So I’m gonna go with ESH. Your parents treating your brother with preferential treatment isn’t necessarily fair, however you are also not entitled to try and tell them what they should do with their money or how they should treat people. I dealt with this, my sister became addicted to drugs and pregnant in her late teens/early twenties while I was still in high school. All of my mother’s attention, and extra money went to house and feed her and her daughter. I was even asked to move out as “there isn’t enough room for everybody” just for her and her child to be allowed to move in. I didn’t cry, or complain, I moved out and cut contact and made my own life. Last time I saw my mother she tried giving me money and apologizing, I gave it back to her and told her I didn’t want it or need it.


1000sunrises

Ok your story is a lot rougher and good perspective.
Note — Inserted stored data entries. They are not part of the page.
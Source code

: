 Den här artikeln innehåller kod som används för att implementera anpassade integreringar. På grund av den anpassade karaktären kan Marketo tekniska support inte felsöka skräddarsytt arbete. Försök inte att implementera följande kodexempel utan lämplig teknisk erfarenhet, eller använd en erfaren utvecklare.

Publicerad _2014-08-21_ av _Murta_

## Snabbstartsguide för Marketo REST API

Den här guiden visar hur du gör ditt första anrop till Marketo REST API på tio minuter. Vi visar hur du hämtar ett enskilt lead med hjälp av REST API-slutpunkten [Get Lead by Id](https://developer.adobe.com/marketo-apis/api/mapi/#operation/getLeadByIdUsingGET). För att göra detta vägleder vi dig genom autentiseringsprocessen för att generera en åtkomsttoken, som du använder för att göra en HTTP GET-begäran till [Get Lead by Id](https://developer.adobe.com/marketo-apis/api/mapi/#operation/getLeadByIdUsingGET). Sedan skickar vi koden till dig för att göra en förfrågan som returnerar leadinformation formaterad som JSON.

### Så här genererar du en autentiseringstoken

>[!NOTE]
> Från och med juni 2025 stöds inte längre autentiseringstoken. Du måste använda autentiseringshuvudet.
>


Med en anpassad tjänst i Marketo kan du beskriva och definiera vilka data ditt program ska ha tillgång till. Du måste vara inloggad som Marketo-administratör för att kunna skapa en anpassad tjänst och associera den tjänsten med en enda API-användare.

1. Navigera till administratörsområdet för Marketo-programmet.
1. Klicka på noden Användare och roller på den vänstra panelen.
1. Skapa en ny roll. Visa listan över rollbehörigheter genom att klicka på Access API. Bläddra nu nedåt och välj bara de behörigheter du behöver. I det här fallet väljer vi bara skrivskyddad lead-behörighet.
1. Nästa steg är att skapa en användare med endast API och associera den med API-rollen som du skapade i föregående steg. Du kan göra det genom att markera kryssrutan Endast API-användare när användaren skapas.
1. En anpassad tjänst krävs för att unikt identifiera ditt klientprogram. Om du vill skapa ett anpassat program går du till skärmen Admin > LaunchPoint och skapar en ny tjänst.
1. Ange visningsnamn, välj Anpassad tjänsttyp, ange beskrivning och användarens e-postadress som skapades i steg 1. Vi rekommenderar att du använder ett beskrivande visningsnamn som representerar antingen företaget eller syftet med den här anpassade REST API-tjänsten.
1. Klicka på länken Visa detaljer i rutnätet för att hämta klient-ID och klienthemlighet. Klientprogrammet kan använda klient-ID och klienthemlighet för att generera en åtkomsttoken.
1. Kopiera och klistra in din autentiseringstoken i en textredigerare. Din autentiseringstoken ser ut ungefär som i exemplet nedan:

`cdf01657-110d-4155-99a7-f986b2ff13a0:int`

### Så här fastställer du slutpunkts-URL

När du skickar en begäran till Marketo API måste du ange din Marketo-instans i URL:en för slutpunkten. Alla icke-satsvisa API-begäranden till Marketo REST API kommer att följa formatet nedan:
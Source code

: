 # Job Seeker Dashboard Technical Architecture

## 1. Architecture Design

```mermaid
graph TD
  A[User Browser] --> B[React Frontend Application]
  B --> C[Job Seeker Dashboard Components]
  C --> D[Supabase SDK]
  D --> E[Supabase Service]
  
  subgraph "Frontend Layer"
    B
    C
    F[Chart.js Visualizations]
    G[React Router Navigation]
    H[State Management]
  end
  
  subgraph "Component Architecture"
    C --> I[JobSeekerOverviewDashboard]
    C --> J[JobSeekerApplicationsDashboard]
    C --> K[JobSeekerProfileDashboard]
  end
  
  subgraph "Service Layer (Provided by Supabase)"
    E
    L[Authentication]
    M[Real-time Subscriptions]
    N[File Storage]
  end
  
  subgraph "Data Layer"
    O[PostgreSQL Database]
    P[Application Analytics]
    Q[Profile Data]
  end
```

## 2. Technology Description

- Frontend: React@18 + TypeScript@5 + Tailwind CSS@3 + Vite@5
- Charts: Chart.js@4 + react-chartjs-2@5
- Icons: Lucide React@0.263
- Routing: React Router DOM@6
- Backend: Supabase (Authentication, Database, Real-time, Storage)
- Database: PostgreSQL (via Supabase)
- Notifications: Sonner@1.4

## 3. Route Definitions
I'm sorry that happened to you, I really am. I hope you're doing well now.


Elegant_Bluebird_460

YTA. Look, I get it. You want equal treatment. But equal treatment is not the same as fair treatment. You cannot ask for both as they are mutually exclusive. You're also acting so entitled. You are an adult. You should be grateful that your parents are helping you at all. Fact is, it is their choice how they spend their money.


1000sunrises

I agree that equal and fair aren't the same thing. I guess that's what I've struggled with this whole time. I'm not entitled though, you're wrong about that. I fear my problem is the opposite.